Brussels, 19 March 2018

Dear Commissioner Gabriel,

I was sorry to have missed your working breakfast and the last Project Team discussion on the Communication on fake news you are currently preparing, so I wanted to briefly set out some of my thinking from a security perspective.

It is clear that the cybersecurity threat we are facing is changing from one primarily targeting systems to one that is also increasingly about deploying cyber means to manipulate behaviour, deepen societal divides, subvert our democratic systems and raise questions about our democratic institutions. The seriousness of this threat and the security risks that come with it are also clearer than ever before. This weekend's revelations about the psychometric targeting activities of Cambridge Analytica using mined Facebook user data are a further example of exactly what we are up against.

Unfortunately, it is likely that such activities are only a preview of the profoundly disturbing effects such disinformation could have on the functioning of liberal democracies, which are built and rely on the possibility to exchange and receive reliable information in an open and shared public sphere.

As you know, Member States are also growing increasingly concerned about this phenomenon, prompting France to prepare a legislative proposal on this issue. In light of this as well as the strategic nature of this threat and the upcoming EU elections, your work on the Communication is both timely and essential in terms of providing a clear and firm answer, based on a careful and solid definition of the problem, and I would like to reiterate my full support in this process.

I read with great interest the recently published report of the independent High-Level Expert Group and I would like to commend your effort to set up an inclusive process, in which all relevant actors are involved, ensuring that all dimensions of this complex issue are well understood and addressed.

In terms of problem definition, a consensus appears to have emerged: disinformation is nothing new but in today's cyber connected world it has become far easier, quicker and more effective both in terms of scale and impact. We are faced with a diverse range of malicious actors seeking to harm us — private citizens, companies, state actors, non-state actors — who are successfully harnessing new techniques that allow the reach of a message to be dramatically increased and its impact similarly amplified, by targeting it at specific audiences and continuously exposing the same people to the same type of messages. In short: it is the results of powerful social media tools put in the wrong hands, notably those of algorithms, 'trolls’ and 'bots'.

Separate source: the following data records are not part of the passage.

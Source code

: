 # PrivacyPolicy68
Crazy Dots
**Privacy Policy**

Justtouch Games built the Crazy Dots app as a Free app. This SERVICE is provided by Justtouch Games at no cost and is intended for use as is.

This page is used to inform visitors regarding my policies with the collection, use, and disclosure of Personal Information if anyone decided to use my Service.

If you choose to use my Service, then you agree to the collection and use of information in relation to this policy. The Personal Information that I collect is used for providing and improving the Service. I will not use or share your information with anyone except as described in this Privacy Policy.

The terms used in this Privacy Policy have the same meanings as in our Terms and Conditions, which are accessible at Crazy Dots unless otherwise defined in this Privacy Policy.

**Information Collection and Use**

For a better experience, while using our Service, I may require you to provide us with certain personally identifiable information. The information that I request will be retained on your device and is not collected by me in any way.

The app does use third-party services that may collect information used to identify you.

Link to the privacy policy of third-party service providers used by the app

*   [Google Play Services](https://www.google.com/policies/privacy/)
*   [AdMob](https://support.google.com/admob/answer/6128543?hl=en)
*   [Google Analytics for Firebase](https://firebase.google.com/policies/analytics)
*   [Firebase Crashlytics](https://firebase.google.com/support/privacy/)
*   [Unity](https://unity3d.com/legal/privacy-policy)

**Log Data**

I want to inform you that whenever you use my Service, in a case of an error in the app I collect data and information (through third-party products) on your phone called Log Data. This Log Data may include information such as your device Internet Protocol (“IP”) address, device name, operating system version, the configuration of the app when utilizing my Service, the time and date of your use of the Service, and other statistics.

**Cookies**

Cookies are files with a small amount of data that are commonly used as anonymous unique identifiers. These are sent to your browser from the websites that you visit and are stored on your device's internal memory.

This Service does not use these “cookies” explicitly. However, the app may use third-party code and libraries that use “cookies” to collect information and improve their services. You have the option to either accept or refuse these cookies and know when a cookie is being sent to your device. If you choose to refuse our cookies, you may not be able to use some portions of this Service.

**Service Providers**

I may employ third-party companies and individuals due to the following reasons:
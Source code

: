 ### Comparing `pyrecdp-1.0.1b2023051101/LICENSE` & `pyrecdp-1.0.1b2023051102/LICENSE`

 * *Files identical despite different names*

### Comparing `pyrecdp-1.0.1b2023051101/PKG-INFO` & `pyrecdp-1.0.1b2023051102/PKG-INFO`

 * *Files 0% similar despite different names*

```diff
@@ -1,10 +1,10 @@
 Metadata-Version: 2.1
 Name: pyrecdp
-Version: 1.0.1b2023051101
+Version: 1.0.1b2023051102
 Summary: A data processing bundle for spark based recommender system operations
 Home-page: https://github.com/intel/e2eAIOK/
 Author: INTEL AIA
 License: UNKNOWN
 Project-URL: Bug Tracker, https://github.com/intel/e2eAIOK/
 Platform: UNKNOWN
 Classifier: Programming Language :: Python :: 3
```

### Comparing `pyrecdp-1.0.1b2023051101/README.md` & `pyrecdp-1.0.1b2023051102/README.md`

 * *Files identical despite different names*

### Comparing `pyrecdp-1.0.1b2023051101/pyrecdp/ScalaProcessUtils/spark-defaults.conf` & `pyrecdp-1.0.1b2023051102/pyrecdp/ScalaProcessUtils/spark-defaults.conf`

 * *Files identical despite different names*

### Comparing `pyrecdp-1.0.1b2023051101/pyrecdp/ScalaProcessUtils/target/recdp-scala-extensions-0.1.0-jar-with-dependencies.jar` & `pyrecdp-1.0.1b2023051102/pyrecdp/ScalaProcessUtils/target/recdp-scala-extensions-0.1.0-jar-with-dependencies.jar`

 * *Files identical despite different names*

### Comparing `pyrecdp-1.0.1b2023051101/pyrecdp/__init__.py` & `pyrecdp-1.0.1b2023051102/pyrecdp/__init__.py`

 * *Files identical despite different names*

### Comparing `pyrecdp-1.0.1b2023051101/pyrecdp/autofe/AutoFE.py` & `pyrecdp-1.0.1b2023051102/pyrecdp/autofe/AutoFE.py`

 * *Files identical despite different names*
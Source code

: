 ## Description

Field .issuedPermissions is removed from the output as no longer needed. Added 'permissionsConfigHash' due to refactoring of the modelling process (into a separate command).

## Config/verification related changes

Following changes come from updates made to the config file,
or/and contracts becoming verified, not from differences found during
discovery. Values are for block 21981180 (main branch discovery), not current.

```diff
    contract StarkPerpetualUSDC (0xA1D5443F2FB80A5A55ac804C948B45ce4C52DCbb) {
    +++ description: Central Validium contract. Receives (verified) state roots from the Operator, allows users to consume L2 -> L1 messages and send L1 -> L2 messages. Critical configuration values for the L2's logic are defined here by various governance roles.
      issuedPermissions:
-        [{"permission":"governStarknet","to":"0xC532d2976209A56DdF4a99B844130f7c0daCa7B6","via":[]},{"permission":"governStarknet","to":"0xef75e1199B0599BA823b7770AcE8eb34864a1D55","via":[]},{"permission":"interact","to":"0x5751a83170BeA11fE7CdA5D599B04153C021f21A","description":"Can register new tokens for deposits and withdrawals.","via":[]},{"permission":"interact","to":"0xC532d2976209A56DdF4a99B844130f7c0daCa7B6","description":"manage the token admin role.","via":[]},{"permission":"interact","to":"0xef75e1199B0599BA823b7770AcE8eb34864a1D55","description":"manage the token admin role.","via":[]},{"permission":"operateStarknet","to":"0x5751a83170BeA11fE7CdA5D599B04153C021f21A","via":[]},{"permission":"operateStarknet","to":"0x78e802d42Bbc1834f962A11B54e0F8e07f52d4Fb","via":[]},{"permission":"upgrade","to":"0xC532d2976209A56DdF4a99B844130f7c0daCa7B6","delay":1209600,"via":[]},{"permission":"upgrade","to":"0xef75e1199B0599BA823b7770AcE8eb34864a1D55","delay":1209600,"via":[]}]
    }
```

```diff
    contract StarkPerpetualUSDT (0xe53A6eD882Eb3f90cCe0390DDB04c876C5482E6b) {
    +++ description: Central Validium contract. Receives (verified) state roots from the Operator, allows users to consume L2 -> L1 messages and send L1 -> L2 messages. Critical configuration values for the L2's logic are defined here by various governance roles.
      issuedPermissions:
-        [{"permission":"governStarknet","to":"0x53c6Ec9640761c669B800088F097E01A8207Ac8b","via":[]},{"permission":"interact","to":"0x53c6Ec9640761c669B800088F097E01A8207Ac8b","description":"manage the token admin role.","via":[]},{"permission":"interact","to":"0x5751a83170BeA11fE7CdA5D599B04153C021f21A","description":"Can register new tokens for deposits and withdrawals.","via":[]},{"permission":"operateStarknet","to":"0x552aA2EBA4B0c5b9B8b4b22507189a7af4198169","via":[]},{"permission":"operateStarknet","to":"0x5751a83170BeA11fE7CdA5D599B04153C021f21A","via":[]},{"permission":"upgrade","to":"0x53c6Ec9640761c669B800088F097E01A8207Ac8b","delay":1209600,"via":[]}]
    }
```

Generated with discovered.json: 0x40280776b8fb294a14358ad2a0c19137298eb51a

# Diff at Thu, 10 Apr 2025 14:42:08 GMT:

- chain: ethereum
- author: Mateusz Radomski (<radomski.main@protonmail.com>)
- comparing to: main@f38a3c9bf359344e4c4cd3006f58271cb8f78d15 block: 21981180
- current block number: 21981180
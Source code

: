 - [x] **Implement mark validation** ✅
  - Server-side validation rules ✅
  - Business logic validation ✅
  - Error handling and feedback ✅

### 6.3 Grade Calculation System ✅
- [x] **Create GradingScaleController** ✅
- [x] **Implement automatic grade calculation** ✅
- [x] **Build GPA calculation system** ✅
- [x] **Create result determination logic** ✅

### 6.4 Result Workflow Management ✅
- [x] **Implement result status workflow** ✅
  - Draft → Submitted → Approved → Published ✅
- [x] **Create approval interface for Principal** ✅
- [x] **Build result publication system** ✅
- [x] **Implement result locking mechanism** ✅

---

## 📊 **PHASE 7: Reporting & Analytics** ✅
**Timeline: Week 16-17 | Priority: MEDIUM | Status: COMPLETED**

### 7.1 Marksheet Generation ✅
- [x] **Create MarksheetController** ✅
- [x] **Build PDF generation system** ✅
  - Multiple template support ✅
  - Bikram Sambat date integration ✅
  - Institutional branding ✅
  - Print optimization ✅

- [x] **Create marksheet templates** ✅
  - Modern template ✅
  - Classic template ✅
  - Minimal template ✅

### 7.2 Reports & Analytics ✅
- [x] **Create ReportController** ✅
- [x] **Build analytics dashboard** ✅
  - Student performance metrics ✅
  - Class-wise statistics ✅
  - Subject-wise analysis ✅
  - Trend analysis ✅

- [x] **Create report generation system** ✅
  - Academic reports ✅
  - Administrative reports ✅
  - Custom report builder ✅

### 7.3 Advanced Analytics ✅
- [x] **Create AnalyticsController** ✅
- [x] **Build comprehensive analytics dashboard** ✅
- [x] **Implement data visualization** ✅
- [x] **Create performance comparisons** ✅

It is clear that we need to become collectively more resilient to this phenomenon by strengthening all sources of independent and verified information, by raising awareness and by teaching critical thinking on a much wider scale, so that these surreptitious campaigns meet less fertile ground.

But to achieve real and rapid results, it is crucial that we urgently address two main structural aspects: influencing the behaviour of those who are behind such campaigns and looking into the use and functioning of infrastructures conveying and amplifying such content. In this context I believe a key element of our response against disinformation should be reinforcing online accountability. In the offline world, freedom of speech and the freedom to conduct business both come with accountability. This should also be the case online.

For Internet platforms and the advertising industry, this means taking appropriate measures to prevent disinformation from being widely spread — while fully respecting freedom of speech — and from being a source of revenue. In particular, this requires greater transparency about the role and impact of algorithms — to help avoid the phenomenon of "algorithmic confinement" and as well as abiding by strict rules in terms of whom data can be sold to — to avoid the Cambridge Analytica effect.

On this issue, experience suggests that a self-regulatory approach is likely to prove insufficient. A more binding approach — with at least some clearly and carefully defined performance indicators — should be considered, especially in order to:

- Compel platforms to provide real transparency on sponsored content (identity of the sponsor, amounts spent to promote the content), in particular during electoral campaigns;

- Distinguish sponsored content (which should always appear as such) from other content;

- Enforce the "follow-the-money" principle, to prevent incentives that lead to disinformation; and

- Further limit the possibilities for using mined personal information for certain specific purposes, in particular political ones.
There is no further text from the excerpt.